Entries taken from a collection
• • • • •

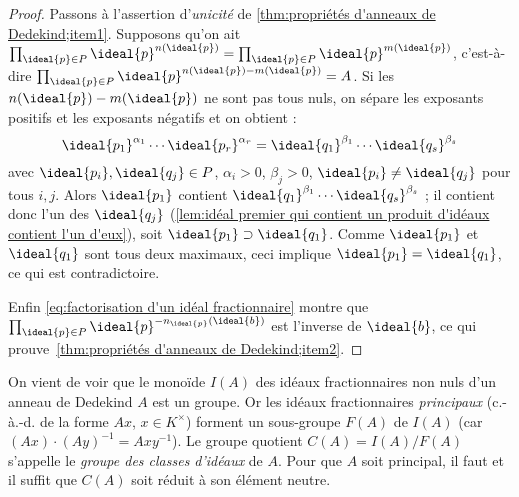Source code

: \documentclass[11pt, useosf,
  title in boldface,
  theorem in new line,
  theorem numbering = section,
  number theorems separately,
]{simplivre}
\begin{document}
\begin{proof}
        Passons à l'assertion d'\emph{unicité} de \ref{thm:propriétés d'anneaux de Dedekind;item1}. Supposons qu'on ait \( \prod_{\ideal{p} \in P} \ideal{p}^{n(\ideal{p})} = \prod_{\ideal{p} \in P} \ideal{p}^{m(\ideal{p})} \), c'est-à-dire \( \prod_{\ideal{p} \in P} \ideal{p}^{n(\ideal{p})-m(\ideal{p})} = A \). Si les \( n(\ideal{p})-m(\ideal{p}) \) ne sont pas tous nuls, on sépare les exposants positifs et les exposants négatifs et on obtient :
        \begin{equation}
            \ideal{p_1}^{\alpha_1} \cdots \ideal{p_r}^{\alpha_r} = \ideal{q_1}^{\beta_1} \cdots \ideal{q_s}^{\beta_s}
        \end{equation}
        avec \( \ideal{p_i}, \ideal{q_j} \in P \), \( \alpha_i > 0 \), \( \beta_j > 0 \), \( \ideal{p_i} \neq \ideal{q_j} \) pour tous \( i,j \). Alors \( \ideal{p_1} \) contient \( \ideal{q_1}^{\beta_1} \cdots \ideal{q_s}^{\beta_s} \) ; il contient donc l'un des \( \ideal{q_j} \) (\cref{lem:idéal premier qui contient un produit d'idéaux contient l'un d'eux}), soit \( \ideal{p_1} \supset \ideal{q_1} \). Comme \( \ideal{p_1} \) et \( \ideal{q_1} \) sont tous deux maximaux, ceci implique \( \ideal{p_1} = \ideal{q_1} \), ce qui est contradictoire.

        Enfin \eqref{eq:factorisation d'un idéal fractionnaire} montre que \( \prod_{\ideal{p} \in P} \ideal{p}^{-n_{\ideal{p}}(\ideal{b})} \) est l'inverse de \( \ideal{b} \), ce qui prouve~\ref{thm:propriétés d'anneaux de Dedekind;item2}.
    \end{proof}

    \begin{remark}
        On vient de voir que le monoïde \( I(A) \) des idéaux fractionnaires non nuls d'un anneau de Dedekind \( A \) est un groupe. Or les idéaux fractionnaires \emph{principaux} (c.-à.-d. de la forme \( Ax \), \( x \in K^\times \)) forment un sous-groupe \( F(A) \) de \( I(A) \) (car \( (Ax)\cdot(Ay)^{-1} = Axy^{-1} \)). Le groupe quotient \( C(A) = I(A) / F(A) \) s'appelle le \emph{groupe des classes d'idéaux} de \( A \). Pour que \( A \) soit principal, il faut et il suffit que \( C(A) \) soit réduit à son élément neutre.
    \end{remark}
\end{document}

• • • • •

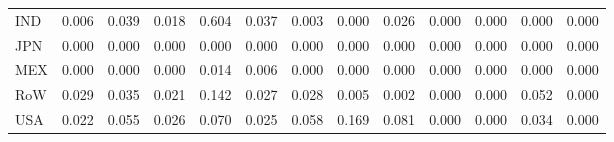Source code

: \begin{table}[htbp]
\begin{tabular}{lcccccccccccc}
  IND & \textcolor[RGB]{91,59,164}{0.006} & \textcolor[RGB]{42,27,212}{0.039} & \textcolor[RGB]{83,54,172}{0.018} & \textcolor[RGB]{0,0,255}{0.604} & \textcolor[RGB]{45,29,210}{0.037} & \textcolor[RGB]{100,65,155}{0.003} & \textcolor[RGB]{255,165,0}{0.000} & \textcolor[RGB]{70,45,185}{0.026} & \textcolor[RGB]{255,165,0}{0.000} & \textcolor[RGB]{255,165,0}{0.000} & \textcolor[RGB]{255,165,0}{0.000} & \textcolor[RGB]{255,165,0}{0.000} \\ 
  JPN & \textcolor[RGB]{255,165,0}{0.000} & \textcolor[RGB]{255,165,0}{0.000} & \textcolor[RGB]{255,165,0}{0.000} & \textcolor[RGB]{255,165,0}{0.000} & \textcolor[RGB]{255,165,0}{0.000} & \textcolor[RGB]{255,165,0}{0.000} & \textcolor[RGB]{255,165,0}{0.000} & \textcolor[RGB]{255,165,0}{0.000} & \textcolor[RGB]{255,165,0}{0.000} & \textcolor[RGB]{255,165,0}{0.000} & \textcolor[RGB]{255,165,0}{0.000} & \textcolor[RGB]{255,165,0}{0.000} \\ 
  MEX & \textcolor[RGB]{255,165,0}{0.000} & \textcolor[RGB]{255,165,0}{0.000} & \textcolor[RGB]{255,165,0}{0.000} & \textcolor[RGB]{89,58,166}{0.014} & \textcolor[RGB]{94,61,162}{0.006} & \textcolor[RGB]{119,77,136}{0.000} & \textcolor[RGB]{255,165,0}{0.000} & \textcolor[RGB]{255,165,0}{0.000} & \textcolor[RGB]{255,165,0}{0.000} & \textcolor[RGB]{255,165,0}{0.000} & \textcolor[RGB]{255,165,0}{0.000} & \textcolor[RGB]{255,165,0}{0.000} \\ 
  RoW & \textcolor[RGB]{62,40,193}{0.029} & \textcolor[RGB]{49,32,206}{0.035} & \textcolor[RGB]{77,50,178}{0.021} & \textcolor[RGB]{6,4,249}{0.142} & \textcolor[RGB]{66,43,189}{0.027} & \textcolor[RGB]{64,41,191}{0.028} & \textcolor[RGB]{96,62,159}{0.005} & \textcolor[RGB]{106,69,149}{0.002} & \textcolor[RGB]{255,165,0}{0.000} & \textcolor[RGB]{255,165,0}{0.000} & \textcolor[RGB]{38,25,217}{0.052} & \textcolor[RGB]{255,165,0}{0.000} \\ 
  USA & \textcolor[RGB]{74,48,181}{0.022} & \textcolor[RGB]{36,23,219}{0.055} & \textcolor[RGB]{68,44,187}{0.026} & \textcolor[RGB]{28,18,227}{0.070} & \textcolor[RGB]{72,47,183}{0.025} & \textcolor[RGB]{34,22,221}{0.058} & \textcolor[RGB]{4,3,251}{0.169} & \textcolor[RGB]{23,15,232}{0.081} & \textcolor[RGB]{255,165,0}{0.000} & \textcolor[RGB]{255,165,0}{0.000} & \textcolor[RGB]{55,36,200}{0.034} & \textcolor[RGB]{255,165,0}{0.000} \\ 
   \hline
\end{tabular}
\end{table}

• • • • •

▸ **Assignment**
List every line above that holds the word "propriétés".

▸ **Answer for this exercise**
        Passons à l'assertion d'\emph{unicité} de \ref{thm:propriétés d'anneaux de Dedekind;item1}. Supposons qu'on ait \( \prod_{\ideal{p} \in P} \ideal{p}^{n(\ideal{p})} = \prod_{\ideal{p} \in P} \ideal{p}^{m(\ideal{p})} \), c'est-à-dire \( \prod_{\ideal{p} \in P} \ideal{p}^{n(\ideal{p})-m(\ideal{p})} = A \). Si les \( n(\ideal{p})-m(\ideal{p}) \) ne sont pas tous nuls, on sépare les exposants positifs et les exposants négatifs et on obtient :
        Enfin \eqref{eq:factorisation d'un idéal fractionnaire} montre que \( \prod_{\ideal{p} \in P} \ideal{p}^{-n_{\ideal{p}}(\ideal{b})} \) est l'inverse de \( \ideal{b} \), ce qui prouve~\ref{thm:propriétés d'anneaux de Dedekind;item2}.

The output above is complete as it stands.